I have a brute-force working code for this (below) but I'm seeking something with faster Mathematica runtimes.

Discrete 1D correlation usually involves finding occurrences of a relatively short list of values (a kernel) in a longer sequence (the target) that match or partially match the kernel. In standard 1D correlation the matches are of the same length as the kernel. The built-in Mathematica function for this is ListCorrelate.

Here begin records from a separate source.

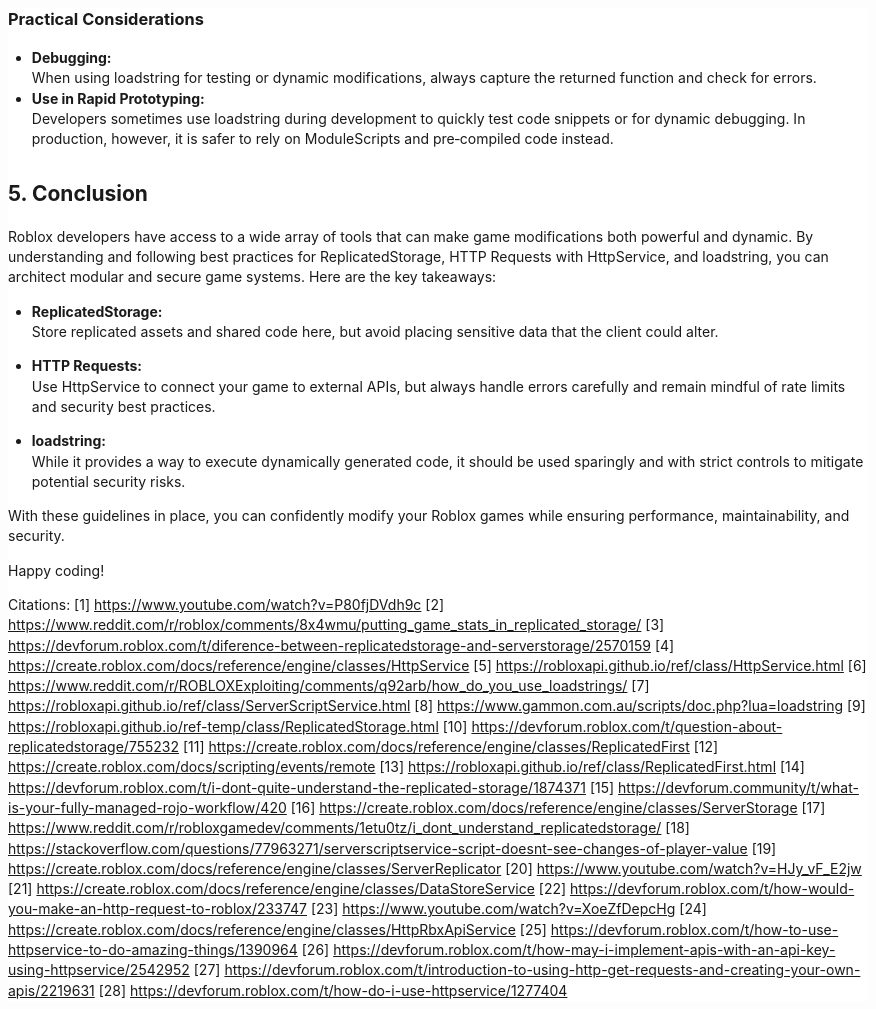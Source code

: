 ### **Practical Considerations**

- **Debugging:**  
  When using loadstring for testing or dynamic modifications, always capture the returned function and check for errors.  
- **Use in Rapid Prototyping:**  
  Developers sometimes use loadstring during development to quickly test code snippets or for dynamic debugging. In production, however, it is safer to rely on ModuleScripts and pre‑compiled code instead.

## 5. Conclusion

Roblox developers have access to a wide array of tools that can make game modifications both powerful and dynamic. By understanding and following best practices for ReplicatedStorage, HTTP Requests with HttpService, and loadstring, you can architect modular and secure game systems. Here are the key takeaways:

- **ReplicatedStorage:**  
  Store replicated assets and shared code here, but avoid placing sensitive data that the client could alter.
  
- **HTTP Requests:**  
  Use HttpService to connect your game to external APIs, but always handle errors carefully and remain mindful of rate limits and security best practices.

- **loadstring:**  
  While it provides a way to execute dynamically generated code, it should be used sparingly and with strict controls to mitigate potential security risks.

With these guidelines in place, you can confidently modify your Roblox games while ensuring performance, maintainability, and security.

Happy coding!

Citations:
[1] https://www.youtube.com/watch?v=P80fjDVdh9c
[2] https://www.reddit.com/r/roblox/comments/8x4wmu/putting_game_stats_in_replicated_storage/
[3] https://devforum.roblox.com/t/diference-between-replicatedstorage-and-serverstorage/2570159
[4] https://create.roblox.com/docs/reference/engine/classes/HttpService
[5] https://robloxapi.github.io/ref/class/HttpService.html
[6] https://www.reddit.com/r/ROBLOXExploiting/comments/q92arb/how_do_you_use_loadstrings/
[7] https://robloxapi.github.io/ref/class/ServerScriptService.html
[8] https://www.gammon.com.au/scripts/doc.php?lua=loadstring
[9] https://robloxapi.github.io/ref-temp/class/ReplicatedStorage.html
[10] https://devforum.roblox.com/t/question-about-replicatedstorage/755232
[11] https://create.roblox.com/docs/reference/engine/classes/ReplicatedFirst
[12] https://create.roblox.com/docs/scripting/events/remote
[13] https://robloxapi.github.io/ref/class/ReplicatedFirst.html
[14] https://devforum.roblox.com/t/i-dont-quite-understand-the-replicated-storage/1874371
[15] https://devforum.community/t/what-is-your-fully-managed-rojo-workflow/420
[16] https://create.roblox.com/docs/reference/engine/classes/ServerStorage
[17] https://www.reddit.com/r/robloxgamedev/comments/1etu0tz/i_dont_understand_replicatedstorage/
[18] https://stackoverflow.com/questions/77963271/serverscriptservice-script-doesnt-see-changes-of-player-value
[19] https://create.roblox.com/docs/reference/engine/classes/ServerReplicator
[20] https://www.youtube.com/watch?v=HJy_vF_E2jw
[21] https://create.roblox.com/docs/reference/engine/classes/DataStoreService
[22] https://devforum.roblox.com/t/how-would-you-make-an-http-request-to-roblox/233747
[23] https://www.youtube.com/watch?v=XoeZfDepcHg
[24] https://create.roblox.com/docs/reference/engine/classes/HttpRbxApiService
[25] https://devforum.roblox.com/t/how-to-use-httpservice-to-do-amazing-things/1390964
[26] https://devforum.roblox.com/t/how-may-i-implement-apis-with-an-api-key-using-httpservice/2542952
[27] https://devforum.roblox.com/t/introduction-to-using-http-get-requests-and-creating-your-own-apis/2219631
[28] https://devforum.roblox.com/t/how-do-i-use-httpservice/1277404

There are many reasons for utilizing 1D correlation, one of interest here is "noise" in biosequence data. The current generation machines are very good but the overall error rate from a high-quality lab is (in my experience) 3% to 7% per data set (fully sequenced chromosomes of a specimen). So for example, if the kernel is 20 values long, then a 10% error rate would yield 2 missed characters of the kernel on average. As a precaution an investigator might filter out correlations having more than 8 missed values.

Another reason for using correlation in biosequences is that biological processes do not always produce exact replicas in the manufacture of DNA. For example, a sequence containing "GTGA" in many cells can occur as "GTAA" in a few cells.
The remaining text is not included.